Knowledge claims associated with data journalism
The allure of ‘big data’ is that ‘it is unencumbered by the conventional thinking and inherent biases implicit in the theories of a specific field’ (Mayer-Schonberger & Cukier 2013, 71). Despite critical questions (boyd & Crawford 2012), the news industry has been optimistic about new possibilities for producing information with a strong knowledge claim as it aligns with journalisms assumed authoritative role in society to provide verified facts (Carlson 2017; Karlsson, Clerwall & Nord 2017). In traditional news reporting, journalists articulate knowledge claims in their text and the language of news in the way they present sources, the subject, and themselves in text, talk, and visual representations. Visuals create a feeling of ‘out-there-ness’ (Montgomery 2007), resulting in a sort of mechanical objectivity associated with visuals and other forms of photojournalism. While there is a long history of data being visually represented, there has been renewed interest in the digital possibilities of data visualisation and interactivity (Young, Hermida & Fulda 2018). Data visualisations present a visible argument for a story and can be more persuasive than words and figures alone as they ‘look and feel objective, precise, and, as a consequence, seductive and convincing’ (Cairo 2015, p. 7). Yet choices of scale, form, colour, and hue all shape the narrative and impact of a visualisation (Munzner 2014).
In data journalism, descriptions of sources and epistemic truth claims made on the basis of the data are important. Following processes of computer-supported analyses of quantitative datasets, data journalists publish findings in the form of data visualisations, interactive representations, and/or textual storytelling (possibly with accessible datasets). The data journalist extracts or simply shares findings from the dataset used for the visualisations and/or interactives, based on an epistemic process of producing knowledge about a phenomenon. Statistics are repeatedly presented and interpreted as objective ‘facts’. However, any statistician knows data is not objective as its characteristics and shortcomings can lead to misinformation or even be manipulated for disinformation. Gitelman (2013) problematises this in discussions of raw data being an oxymoron. Ultimately it is important to ask if data journalism and the findings produced are presented as ‘facts’ or with descriptions of the biases and limitations of the data.
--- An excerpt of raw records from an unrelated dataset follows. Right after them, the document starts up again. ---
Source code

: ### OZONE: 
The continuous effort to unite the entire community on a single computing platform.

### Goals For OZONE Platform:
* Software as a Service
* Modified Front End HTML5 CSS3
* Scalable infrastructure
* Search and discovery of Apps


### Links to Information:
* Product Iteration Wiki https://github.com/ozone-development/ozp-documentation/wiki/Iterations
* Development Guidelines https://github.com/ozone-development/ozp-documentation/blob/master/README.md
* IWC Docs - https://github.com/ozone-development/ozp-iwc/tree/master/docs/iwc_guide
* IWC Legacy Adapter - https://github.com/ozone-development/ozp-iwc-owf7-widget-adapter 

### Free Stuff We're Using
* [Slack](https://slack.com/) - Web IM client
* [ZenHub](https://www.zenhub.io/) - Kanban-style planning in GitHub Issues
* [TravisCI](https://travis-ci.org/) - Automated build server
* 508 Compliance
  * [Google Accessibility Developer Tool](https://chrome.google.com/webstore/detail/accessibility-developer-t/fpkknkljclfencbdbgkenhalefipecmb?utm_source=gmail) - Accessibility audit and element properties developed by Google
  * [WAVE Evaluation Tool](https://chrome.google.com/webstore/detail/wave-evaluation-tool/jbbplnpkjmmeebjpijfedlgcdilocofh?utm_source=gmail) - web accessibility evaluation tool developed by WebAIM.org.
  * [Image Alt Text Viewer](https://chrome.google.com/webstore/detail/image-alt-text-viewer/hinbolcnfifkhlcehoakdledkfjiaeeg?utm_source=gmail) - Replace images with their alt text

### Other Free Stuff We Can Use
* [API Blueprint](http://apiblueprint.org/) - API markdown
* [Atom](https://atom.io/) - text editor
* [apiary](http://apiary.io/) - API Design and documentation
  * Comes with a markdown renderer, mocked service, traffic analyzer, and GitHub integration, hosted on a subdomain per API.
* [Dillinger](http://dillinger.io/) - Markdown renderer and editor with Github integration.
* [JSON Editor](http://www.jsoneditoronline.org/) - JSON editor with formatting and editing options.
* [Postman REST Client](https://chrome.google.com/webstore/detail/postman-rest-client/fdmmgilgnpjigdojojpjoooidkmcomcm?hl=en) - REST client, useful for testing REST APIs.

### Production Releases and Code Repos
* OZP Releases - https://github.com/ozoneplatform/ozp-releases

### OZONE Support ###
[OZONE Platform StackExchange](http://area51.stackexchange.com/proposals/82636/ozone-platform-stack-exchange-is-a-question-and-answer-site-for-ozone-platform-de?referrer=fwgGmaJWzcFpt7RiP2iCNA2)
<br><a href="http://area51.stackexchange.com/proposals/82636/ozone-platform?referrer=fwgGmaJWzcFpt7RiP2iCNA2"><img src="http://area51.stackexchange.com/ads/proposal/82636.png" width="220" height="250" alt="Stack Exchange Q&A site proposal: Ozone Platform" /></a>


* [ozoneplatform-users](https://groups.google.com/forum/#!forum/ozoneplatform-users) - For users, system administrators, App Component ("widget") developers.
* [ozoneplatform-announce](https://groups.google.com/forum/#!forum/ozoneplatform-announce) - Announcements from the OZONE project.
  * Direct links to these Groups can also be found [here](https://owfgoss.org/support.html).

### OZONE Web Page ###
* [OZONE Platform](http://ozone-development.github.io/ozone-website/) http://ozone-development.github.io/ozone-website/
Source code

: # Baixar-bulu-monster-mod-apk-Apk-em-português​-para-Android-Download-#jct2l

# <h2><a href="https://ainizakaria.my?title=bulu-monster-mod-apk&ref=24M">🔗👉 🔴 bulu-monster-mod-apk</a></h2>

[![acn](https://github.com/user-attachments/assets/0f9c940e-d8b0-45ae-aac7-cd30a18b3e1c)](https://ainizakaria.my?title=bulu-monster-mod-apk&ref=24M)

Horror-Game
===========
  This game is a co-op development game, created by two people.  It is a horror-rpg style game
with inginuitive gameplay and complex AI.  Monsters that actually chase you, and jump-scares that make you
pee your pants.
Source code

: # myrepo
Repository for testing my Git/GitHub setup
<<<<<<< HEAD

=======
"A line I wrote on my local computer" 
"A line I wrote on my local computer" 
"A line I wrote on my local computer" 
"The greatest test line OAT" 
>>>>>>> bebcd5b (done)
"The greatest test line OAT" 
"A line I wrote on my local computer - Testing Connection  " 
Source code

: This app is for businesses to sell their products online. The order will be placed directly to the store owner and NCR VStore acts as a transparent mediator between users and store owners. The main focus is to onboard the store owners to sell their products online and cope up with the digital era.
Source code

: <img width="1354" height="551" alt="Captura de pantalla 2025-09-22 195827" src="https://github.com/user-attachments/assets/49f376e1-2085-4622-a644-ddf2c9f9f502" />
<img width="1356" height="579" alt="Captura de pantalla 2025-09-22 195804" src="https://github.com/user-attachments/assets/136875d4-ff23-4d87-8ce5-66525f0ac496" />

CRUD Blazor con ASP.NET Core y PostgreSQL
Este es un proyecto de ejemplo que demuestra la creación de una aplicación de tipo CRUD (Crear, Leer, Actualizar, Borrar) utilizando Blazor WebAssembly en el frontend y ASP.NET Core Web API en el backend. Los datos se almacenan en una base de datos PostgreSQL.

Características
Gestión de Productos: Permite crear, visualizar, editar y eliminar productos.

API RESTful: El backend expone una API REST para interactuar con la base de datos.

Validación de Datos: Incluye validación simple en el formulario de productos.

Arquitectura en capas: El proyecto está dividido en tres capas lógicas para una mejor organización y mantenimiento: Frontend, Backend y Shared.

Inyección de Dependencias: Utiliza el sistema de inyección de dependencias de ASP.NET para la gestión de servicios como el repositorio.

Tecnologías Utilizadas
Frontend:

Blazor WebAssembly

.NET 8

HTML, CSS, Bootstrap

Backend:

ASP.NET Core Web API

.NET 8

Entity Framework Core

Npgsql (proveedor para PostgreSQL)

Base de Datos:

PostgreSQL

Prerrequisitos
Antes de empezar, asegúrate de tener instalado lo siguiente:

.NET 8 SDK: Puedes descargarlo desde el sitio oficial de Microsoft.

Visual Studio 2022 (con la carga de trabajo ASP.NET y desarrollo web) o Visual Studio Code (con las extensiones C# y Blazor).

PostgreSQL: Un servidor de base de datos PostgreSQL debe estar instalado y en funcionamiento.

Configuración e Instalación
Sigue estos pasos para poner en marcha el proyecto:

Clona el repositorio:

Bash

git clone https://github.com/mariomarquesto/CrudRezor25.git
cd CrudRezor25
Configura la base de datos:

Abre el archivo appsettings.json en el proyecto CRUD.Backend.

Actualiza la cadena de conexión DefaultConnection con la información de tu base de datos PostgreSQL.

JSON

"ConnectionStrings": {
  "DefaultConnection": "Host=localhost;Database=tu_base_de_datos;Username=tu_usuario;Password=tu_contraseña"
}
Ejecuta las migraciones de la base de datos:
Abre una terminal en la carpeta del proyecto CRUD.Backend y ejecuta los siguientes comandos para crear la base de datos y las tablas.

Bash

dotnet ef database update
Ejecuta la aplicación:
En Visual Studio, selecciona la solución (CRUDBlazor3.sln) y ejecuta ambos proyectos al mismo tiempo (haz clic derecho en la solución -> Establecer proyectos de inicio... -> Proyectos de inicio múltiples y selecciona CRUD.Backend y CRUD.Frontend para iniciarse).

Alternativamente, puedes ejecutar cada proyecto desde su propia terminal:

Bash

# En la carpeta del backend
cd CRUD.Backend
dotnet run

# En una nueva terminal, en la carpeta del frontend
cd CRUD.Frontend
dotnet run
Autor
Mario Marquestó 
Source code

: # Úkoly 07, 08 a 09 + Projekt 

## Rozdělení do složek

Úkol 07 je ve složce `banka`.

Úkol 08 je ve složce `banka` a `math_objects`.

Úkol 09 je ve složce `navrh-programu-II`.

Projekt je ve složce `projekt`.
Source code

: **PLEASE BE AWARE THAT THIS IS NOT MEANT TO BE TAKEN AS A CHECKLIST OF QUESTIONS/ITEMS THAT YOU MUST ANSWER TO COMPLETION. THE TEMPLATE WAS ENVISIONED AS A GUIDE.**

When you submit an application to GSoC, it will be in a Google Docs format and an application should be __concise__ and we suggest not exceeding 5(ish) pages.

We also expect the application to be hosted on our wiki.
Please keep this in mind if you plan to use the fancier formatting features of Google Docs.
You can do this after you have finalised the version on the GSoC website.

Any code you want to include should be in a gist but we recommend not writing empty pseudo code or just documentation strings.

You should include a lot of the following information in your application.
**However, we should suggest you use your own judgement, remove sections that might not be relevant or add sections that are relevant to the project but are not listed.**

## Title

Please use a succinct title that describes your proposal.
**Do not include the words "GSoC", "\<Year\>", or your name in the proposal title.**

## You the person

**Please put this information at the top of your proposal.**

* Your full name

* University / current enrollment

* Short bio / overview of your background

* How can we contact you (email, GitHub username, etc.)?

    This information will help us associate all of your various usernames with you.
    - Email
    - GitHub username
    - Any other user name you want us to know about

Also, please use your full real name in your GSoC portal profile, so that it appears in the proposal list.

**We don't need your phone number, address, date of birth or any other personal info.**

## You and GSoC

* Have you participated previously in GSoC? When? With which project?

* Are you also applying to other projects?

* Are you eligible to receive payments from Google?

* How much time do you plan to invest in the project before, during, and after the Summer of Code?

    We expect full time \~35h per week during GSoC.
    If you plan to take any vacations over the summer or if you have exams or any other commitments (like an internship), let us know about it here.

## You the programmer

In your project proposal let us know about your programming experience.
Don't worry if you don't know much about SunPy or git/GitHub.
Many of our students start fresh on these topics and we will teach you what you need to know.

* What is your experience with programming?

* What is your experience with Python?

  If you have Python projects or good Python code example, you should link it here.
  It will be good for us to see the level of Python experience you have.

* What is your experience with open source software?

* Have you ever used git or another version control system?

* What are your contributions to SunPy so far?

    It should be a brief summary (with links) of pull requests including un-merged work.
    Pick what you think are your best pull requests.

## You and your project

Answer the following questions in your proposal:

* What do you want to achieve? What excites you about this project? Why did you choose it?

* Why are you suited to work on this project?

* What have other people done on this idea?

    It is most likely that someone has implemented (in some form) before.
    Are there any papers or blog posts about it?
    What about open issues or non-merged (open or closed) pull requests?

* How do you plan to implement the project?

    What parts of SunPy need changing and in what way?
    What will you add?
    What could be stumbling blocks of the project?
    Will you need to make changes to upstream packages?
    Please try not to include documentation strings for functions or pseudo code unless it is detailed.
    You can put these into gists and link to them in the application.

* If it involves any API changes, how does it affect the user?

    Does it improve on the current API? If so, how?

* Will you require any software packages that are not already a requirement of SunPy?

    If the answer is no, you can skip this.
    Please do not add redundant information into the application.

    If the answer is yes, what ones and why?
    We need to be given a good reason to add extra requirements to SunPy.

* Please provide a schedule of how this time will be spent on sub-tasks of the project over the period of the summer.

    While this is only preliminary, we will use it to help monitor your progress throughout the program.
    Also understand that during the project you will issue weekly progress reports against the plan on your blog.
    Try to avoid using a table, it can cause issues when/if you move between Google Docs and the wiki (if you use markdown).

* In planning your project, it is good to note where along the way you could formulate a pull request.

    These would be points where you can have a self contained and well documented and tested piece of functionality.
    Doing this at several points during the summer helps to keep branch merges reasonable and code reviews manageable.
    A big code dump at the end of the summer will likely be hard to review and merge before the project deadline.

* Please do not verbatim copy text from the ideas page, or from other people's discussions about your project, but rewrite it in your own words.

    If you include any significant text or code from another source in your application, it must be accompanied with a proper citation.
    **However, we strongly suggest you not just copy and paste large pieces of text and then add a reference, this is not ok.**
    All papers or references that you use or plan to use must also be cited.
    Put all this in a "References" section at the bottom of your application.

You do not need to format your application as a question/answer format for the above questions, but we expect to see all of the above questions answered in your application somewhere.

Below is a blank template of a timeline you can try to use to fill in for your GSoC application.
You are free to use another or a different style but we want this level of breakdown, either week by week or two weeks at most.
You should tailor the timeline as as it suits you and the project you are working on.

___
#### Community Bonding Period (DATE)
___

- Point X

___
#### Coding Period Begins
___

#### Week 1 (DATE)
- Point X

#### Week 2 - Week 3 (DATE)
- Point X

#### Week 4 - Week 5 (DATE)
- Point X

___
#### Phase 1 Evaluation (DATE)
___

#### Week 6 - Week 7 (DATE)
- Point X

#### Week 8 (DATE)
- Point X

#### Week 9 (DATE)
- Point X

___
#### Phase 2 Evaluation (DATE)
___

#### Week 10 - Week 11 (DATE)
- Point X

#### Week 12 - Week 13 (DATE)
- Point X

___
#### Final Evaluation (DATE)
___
In terms of knowledge claims, there are multiple questions that data journalists can ask and provide answers to if they access and analyse reliable datasets. Ongoing research at the Swedish public service broadcaster Sveriges Television (SVT) by one of the authors find that in their COVID-19 data journalism, the SVT data journalism team has systematically sought to be transparent about the data used, how these are analysed, and its shortcomings. The New York Times addressed the fundamental question of how the virus got out using data to show how hundreds of millions of people travelled out of Wuhan in China in the early days of the virus (Wu, Cai, Watkins & Glanz 2020). In the analysis, the journalists used not only reported data about confirmed cases but also rough estimates of total cases at the time provided by scholars from two US universities. They also accessed data from technology' giant Baidu and telecom operators, reporting that a million citizens left Wuhan for other cities on 1 January 2020, with another seven million travelling in the following three weeks. The storytelling also combines data from the airline industry, reports on diagnosed cases from China, and diverse estimates by US scholars. The headline of the story authoritatively states, ‘How the virus got out’. The overarching narrative is marked by robust knowledge claims on how Wuhan citizens travelled and spread the coronavirus across China and elsewhere in the world for multiple weeks before travel restrictions came into force. The piece concludes, ‘But by then, the virus had a secure foothold. It continued to spread locally throughout parts of Seattle, New York City and across the country, once again outpacing efforts to stop it’. In the weeks that followed, the number of cases and deaths in the US grew exponentially. While data journalists are clear and transparent about sourcing, the only cues about uncertainty in the data and findings are phrases such as ‘estimates of’. Ultimately, the news piece takes an authoritative voice, masking uncertainties about the data. Other sources have reported on COVID-19 emerging from elsewhere than China, with the UN launching a well-resourced investigation into its origin and spread in May 2020.